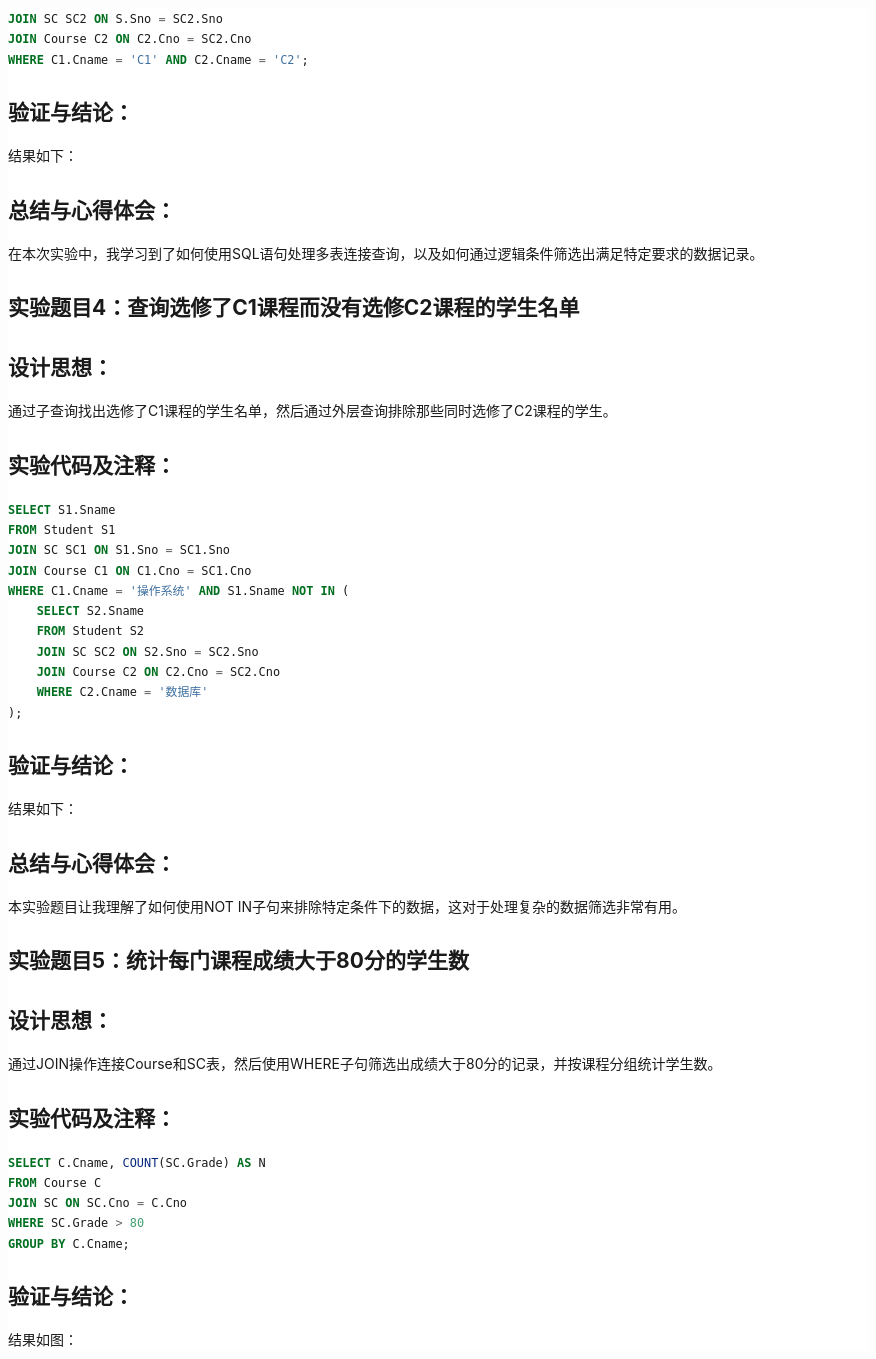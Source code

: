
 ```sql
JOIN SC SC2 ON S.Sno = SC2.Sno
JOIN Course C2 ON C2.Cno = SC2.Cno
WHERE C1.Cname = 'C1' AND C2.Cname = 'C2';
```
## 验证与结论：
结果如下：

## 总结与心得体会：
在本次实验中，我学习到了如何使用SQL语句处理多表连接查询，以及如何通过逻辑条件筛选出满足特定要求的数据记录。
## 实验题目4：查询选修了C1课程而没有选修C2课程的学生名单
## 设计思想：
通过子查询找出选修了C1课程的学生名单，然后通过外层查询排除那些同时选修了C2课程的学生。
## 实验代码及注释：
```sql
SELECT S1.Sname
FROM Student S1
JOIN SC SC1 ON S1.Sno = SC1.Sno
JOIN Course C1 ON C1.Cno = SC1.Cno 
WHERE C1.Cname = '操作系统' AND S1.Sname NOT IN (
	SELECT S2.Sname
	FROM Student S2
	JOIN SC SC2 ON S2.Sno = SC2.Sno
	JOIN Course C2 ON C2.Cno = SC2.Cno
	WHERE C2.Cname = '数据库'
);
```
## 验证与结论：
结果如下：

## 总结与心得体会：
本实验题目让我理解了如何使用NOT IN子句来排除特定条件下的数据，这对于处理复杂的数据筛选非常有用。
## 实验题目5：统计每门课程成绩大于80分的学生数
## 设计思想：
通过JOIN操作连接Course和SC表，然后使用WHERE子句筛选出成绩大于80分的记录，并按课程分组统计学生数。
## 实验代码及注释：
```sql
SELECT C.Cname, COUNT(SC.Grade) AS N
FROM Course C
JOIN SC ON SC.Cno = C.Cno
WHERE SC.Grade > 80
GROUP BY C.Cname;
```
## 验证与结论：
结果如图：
---
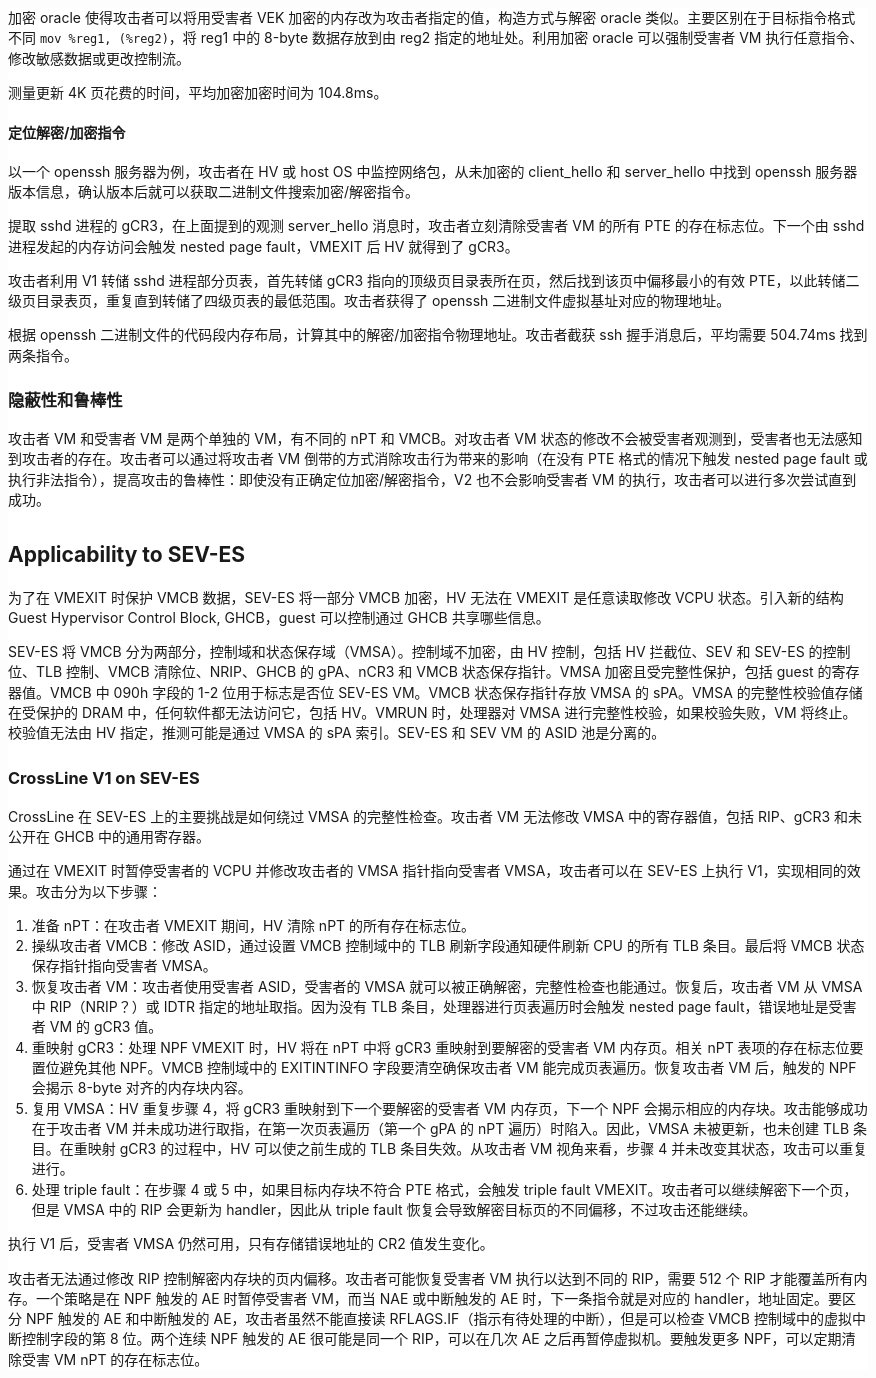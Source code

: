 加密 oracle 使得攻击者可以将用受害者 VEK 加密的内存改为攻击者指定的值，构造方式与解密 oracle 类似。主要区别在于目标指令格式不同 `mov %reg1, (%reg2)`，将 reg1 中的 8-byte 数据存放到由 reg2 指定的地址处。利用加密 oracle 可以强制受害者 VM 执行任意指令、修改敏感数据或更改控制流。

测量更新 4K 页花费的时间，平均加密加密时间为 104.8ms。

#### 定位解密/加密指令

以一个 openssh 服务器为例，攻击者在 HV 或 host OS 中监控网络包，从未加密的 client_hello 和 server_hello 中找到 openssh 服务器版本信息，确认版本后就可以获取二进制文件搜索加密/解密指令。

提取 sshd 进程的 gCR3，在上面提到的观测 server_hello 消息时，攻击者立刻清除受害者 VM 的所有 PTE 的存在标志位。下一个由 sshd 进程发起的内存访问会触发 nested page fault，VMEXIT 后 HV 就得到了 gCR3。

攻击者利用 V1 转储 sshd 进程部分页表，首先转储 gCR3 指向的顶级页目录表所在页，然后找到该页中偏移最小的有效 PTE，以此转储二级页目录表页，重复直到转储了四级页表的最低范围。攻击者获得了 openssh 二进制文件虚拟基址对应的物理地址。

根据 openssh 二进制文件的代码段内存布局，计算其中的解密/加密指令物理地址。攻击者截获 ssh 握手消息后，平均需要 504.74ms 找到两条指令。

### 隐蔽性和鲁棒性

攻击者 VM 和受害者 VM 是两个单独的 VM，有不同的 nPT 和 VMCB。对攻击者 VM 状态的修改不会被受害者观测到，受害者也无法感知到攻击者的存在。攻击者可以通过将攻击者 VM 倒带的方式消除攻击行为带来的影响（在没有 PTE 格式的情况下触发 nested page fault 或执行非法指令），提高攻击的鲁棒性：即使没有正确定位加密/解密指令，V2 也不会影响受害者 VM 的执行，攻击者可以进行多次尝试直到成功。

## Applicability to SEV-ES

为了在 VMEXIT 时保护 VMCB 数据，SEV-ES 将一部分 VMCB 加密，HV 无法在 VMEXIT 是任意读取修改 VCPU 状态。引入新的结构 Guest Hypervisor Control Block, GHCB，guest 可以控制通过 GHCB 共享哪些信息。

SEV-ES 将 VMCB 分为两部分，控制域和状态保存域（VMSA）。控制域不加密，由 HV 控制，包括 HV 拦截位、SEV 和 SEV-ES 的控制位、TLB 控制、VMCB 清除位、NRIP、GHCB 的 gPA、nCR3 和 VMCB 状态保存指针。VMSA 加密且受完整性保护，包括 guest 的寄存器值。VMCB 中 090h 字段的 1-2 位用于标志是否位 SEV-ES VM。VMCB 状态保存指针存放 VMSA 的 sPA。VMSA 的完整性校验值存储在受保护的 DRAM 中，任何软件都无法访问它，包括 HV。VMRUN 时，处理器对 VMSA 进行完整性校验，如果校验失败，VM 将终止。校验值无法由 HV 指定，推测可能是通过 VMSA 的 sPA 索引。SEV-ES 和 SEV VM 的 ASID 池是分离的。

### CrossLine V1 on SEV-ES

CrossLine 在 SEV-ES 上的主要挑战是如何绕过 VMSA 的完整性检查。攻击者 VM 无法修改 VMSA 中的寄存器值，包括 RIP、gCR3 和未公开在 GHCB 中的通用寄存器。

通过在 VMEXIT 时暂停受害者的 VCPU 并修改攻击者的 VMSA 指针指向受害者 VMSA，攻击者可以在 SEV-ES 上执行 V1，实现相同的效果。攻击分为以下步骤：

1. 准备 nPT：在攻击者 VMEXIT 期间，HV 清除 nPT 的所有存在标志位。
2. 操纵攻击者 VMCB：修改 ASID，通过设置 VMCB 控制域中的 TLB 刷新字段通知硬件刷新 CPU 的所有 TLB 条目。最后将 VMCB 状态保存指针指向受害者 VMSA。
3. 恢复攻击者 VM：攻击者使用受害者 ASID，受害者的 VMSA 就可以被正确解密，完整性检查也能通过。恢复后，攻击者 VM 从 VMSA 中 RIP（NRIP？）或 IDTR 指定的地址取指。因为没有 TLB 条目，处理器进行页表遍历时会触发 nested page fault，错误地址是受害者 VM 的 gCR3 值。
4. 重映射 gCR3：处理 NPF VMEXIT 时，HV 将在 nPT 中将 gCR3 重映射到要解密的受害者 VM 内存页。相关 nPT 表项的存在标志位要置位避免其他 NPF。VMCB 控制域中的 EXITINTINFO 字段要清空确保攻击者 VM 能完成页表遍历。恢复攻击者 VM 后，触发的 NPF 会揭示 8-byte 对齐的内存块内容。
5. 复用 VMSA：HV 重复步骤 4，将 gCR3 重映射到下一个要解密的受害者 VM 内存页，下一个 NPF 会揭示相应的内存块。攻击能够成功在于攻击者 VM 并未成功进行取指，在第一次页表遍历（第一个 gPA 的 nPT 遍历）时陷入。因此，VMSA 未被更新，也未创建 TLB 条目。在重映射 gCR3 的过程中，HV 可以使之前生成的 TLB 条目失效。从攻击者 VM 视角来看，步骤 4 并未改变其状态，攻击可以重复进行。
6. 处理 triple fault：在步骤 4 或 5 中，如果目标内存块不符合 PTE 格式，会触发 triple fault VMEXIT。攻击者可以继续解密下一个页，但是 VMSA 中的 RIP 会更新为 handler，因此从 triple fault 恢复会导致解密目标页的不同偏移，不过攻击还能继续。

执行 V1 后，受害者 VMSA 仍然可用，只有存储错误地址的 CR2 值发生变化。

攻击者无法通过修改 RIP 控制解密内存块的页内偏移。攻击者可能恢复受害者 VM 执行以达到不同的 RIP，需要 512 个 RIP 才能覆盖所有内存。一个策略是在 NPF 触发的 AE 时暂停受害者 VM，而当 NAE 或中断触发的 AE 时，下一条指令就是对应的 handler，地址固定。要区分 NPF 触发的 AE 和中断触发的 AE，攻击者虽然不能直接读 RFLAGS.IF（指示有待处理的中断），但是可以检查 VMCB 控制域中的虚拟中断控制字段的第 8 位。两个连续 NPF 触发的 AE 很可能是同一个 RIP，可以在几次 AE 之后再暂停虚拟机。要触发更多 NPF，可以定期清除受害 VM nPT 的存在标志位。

● **What you will do**: Whatever else the listing above holds, retype exactly only the lines from the one containing "为了在 VMEXIT 时保护" to the one containing "4. 重映射 gCR3：处理", both ends kept.

● **Response to this exercise**:
为了在 VMEXIT 时保护 VMCB 数据，SEV-ES 将一部分 VMCB 加密，HV 无法在 VMEXIT 是任意读取修改 VCPU 状态。引入新的结构 Guest Hypervisor Control Block, GHCB，guest 可以控制通过 GHCB 共享哪些信息。

SEV-ES 将 VMCB 分为两部分，控制域和状态保存域（VMSA）。控制域不加密，由 HV 控制，包括 HV 拦截位、SEV 和 SEV-ES 的控制位、TLB 控制、VMCB 清除位、NRIP、GHCB 的 gPA、nCR3 和 VMCB 状态保存指针。VMSA 加密且受完整性保护，包括 guest 的寄存器值。VMCB 中 090h 字段的 1-2 位用于标志是否位 SEV-ES VM。VMCB 状态保存指针存放 VMSA 的 sPA。VMSA 的完整性校验值存储在受保护的 DRAM 中，任何软件都无法访问它，包括 HV。VMRUN 时，处理器对 VMSA 进行完整性校验，如果校验失败，VM 将终止。校验值无法由 HV 指定，推测可能是通过 VMSA 的 sPA 索引。SEV-ES 和 SEV VM 的 ASID 池是分离的。

### CrossLine V1 on SEV-ES

CrossLine 在 SEV-ES 上的主要挑战是如何绕过 VMSA 的完整性检查。攻击者 VM 无法修改 VMSA 中的寄存器值，包括 RIP、gCR3 和未公开在 GHCB 中的通用寄存器。

通过在 VMEXIT 时暂停受害者的 VCPU 并修改攻击者的 VMSA 指针指向受害者 VMSA，攻击者可以在 SEV-ES 上执行 V1，实现相同的效果。攻击分为以下步骤：

1. 准备 nPT：在攻击者 VMEXIT 期间，HV 清除 nPT 的所有存在标志位。
2. 操纵攻击者 VMCB：修改 ASID，通过设置 VMCB 控制域中的 TLB 刷新字段通知硬件刷新 CPU 的所有 TLB 条目。最后将 VMCB 状态保存指针指向受害者 VMSA。
3. 恢复攻击者 VM：攻击者使用受害者 ASID，受害者的 VMSA 就可以被正确解密，完整性检查也能通过。恢复后，攻击者 VM 从 VMSA 中 RIP（NRIP？）或 IDTR 指定的地址取指。因为没有 TLB 条目，处理器进行页表遍历时会触发 nested page fault，错误地址是受害者 VM 的 gCR3 值。
4. 重映射 gCR3：处理 NPF VMEXIT 时，HV 将在 nPT 中将 gCR3 重映射到要解密的受害者 VM 内存页。相关 nPT 表项的存在标志位要置位避免其他 NPF。VMCB 控制域中的 EXITINTINFO 字段要清空确保攻击者 VM 能完成页表遍历。恢复攻击者 VM 后，触发的 NPF 会揭示 8-byte 对齐的内存块内容。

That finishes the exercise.